▶ About this task: An exact copy of all the entries below is what this task needs.

━━━━━ Data for analysis

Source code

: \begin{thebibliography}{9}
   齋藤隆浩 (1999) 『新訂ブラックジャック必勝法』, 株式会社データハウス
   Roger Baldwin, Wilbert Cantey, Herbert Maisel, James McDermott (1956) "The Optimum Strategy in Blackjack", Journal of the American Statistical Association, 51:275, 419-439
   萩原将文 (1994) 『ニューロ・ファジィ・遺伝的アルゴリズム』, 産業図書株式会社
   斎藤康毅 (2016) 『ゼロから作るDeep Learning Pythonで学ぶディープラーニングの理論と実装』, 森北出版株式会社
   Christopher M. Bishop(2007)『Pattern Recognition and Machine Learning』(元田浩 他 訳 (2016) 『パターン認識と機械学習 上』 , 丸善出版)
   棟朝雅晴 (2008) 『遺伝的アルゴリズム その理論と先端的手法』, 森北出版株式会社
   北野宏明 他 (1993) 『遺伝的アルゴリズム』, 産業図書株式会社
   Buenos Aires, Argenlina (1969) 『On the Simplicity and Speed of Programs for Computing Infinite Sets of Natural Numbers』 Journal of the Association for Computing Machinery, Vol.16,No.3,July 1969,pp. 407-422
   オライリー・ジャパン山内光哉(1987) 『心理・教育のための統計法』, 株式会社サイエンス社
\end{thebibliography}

━━━━━━━━━━

▶ Response to this task:
Source code

: \begin{thebibliography}{9}
   齋藤隆浩 (1999) 『新訂ブラックジャック必勝法』, 株式会社データハウス
   Roger Baldwin, Wilbert Cantey, Herbert Maisel, James McDermott (1956) "The Optimum Strategy in Blackjack", Journal of the American Statistical Association, 51:275, 419-439
   萩原将文 (1994) 『ニューロ・ファジィ・遺伝的アルゴリズム』, 産業図書株式会社
   斎藤康毅 (2016) 『ゼロから作るDeep Learning Pythonで学ぶディープラーニングの理論と実装』, 森北出版株式会社
   Christopher M. Bishop(2007)『Pattern Recognition and Machine Learning』(元田浩 他 訳 (2016) 『パターン認識と機械学習 上』 , 丸善出版)
   棟朝雅晴 (2008) 『遺伝的アルゴリズム その理論と先端的手法』, 森北出版株式会社
   北野宏明 他 (1993) 『遺伝的アルゴリズム』, 産業図書株式会社
   Buenos Aires, Argenlina (1969) 『On the Simplicity and Speed of Programs for Computing Infinite Sets of Natural Numbers』 Journal of the Association for Computing Machinery, Vol.16,No.3,July 1969,pp. 407-422
   オライリー・ジャパン山内光哉(1987) 『心理・教育のための統計法』, 株式会社サイエンス社
\end{thebibliography}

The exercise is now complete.